Otegi indicaba en Bayona: «Pondremos desde mañana encima de la mesa los temas que quedan pendientes: los presos, el reconocimiento de las víctimas y la desmilitarización del país». Esto en argot sólo significa un juego de palabras para acercar a los presos de ETA al País Vasco. Lo demás, retórica. Si el Gobierno del Estado llega a traspasar la competencia de prisiones al Gobierno vasco, como desea el PNV, se facilitará el sendero hacia el crimen perfecto, porque las instituciones regionales llevan varios años fabricando una memoria que mezcla todo tipo de victimizaciones. El objetivo: que la responsabilidad de los etarras resulte menos visible, para borrar pistas de lo que el nacionalismo gobernante no hizo cuando perseguían a muerte a sus adversarios políticos y ellos seguían negociando cupos y privilegios con el Gobierno central.
La legalización del partido político de ETA se realizó con bastantes triquiñuelas que superan el espacio útil de estas líneas. Estaban vencidos operativamente, pero no se les obligó a la deslegitimación del terror y de su historia. Lo mollar desde el punto de vista de las ideas es que se aceptaba la condena de la violencia sobre el futuro, pero se aceptaba que no asumieran la condena política, ni responsabilidad social, histórica y política sobre décadas de acoso, extorsión y asesinatos. Porque no debe olvidar quien lea esto que el asesinato fue la punta del iceberg. Lo más escalofriante fue la expansión de la red de chivatos, cómplices y seguidores a cada rincón de la comunidad vasca y navarra generando silencio y miedo en todo el tejido social durante más de dos generaciones. En algunos espacios sociales o municipios, el control social de este mundo no se interrumpió ni con la ilegalización, que nunca llegó a ser completa.
El Gobierno popular ha ganado tiempo desde 2011 y ha impulsado tímidamente un memorial, un plan piloto de testimonios de víctimas en algunos centros escolares. Pero son instrumentos absolutamente insuficientes porque hace falta política, con dirigentes que no confundan su fatiga moral –comprensible en los políticos vascos y navarros– con el pragmatismo o con la generosidad.

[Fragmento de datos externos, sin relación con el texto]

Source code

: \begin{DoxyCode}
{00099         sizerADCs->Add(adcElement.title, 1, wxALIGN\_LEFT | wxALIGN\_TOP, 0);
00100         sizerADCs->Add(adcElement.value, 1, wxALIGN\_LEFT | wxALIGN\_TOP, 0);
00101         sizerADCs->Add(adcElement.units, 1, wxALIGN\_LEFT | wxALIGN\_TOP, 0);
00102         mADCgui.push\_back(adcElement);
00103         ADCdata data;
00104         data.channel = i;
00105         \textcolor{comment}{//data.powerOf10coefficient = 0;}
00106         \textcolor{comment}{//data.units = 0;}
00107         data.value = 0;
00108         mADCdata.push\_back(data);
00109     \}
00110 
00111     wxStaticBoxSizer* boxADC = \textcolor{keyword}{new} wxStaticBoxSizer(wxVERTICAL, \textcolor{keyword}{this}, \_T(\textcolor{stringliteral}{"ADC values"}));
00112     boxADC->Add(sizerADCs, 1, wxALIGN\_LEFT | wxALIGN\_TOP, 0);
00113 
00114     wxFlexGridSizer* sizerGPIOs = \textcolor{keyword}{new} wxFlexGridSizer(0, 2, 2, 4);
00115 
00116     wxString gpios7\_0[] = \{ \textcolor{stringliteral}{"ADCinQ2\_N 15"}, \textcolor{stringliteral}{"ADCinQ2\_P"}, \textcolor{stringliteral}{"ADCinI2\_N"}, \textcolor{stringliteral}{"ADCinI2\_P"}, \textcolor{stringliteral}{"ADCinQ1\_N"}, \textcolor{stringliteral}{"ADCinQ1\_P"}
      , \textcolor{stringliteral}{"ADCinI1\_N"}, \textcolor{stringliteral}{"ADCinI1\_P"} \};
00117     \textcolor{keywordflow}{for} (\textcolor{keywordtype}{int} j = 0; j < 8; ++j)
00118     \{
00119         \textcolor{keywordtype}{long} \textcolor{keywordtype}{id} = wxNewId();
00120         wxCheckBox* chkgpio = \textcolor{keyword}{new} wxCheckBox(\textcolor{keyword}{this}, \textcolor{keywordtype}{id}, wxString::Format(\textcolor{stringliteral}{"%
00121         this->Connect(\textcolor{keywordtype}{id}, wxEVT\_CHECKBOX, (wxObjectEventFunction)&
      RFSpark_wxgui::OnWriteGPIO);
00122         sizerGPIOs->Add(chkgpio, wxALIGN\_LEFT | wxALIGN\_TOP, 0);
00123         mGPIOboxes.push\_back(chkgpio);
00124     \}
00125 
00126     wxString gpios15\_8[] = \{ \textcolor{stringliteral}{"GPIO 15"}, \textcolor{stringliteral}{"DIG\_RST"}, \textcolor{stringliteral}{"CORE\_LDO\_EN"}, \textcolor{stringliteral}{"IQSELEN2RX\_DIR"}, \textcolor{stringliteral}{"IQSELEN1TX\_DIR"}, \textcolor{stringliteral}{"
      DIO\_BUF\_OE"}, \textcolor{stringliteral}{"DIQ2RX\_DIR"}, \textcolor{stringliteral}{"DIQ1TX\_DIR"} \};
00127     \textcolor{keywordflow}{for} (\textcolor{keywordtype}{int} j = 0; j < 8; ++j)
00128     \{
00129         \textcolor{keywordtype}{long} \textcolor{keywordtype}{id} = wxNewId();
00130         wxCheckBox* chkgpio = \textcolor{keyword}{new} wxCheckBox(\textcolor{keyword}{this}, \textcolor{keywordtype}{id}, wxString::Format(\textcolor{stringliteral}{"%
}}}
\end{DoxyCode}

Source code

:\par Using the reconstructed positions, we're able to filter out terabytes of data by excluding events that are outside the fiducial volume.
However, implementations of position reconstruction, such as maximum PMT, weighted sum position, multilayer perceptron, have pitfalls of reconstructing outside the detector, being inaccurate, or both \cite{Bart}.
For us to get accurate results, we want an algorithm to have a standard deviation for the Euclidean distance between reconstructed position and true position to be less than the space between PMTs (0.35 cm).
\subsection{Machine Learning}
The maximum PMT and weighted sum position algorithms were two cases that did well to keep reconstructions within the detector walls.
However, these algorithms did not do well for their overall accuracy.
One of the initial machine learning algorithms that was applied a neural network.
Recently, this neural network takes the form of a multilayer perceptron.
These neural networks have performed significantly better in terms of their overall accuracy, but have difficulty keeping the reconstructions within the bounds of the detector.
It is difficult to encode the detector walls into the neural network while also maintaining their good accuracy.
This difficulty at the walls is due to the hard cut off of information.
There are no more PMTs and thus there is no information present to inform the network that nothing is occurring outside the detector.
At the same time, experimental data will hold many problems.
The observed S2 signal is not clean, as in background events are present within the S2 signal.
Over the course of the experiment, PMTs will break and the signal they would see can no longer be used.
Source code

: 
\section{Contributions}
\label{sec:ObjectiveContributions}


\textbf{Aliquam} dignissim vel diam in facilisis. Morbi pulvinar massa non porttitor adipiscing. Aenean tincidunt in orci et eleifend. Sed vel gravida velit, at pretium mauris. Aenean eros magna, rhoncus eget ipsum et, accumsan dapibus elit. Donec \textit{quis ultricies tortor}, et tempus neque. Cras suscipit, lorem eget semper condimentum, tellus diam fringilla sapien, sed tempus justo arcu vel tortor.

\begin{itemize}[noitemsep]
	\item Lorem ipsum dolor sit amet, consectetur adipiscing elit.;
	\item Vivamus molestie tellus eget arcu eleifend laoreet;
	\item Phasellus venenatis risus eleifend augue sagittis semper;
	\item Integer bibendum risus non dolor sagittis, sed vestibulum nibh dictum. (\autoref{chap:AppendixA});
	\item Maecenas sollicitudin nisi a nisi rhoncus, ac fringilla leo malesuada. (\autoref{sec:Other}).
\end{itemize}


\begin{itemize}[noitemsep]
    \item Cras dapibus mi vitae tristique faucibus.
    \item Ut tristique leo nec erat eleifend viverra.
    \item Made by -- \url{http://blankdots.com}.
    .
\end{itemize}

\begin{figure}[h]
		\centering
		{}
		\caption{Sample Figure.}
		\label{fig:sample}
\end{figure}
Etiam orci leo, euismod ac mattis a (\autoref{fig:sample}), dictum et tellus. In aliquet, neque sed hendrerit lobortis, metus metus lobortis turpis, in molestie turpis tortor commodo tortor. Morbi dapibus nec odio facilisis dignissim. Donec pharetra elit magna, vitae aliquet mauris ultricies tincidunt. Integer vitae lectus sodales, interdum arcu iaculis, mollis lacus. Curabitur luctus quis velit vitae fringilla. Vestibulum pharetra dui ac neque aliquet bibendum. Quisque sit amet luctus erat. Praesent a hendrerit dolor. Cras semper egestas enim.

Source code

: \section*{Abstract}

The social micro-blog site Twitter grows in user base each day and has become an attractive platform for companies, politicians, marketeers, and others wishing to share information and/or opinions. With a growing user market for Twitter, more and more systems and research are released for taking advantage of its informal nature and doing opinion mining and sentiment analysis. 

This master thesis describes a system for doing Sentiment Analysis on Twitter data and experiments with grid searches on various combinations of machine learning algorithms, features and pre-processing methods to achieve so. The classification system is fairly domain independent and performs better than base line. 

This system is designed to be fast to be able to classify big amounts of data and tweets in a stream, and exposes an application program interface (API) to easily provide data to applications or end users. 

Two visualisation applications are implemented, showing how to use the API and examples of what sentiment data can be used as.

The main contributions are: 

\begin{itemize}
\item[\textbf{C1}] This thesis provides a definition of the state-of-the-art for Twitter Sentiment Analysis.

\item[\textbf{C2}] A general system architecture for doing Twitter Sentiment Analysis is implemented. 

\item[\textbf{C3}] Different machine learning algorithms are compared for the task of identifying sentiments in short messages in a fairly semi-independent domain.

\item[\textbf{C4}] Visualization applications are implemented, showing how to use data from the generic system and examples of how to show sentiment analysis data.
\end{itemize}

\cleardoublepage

El secretario general del PP de Guipúzcoa aún creía posible que los lobistas de ETA firmaran con el resto de grupos políticos de Zarauz un comunicado indicando que fue injusto y que no debió ocurrir el asesinato del joven concejal popular de la localidad Ramón Iruretagoyena hace 20 años. No lo hicieron, por supuesto.
Como consumados artistas de la manipulación, toman el pulso al ambiente sobre qué podrían sacar para los presos de ETA si «reconocen el daño causado» en el vacío, porque mantienen expectativas objetivas de poder terminar expandiendo entre la mayoría de vascos y navarros del futuro la misma retórica exculpatoria que el IRA coló en Irlanda del Norte.
Así son. La piel de cordero encaja mal a estos lobos. Un año antes de ser asesinado, Fernando Buesa habló en el Parlamento Vasco aludiendo a lo que entonces era la recién estrenada perversión del lenguaje por parte de Batasuna: un proceso de paz para remitir «el sufrimiento». Con serenidad, Buesa indicó que lo que estaban haciendo era defender los derechos de ETA y les indicó que el verdadero conflicto vasco era la violencia contra los que no pensaban como ellos. El socialista finalizó su intervención señalando que «las víctimas deben ser nuestra preocupación porque la paz no se construye sobre el olvido».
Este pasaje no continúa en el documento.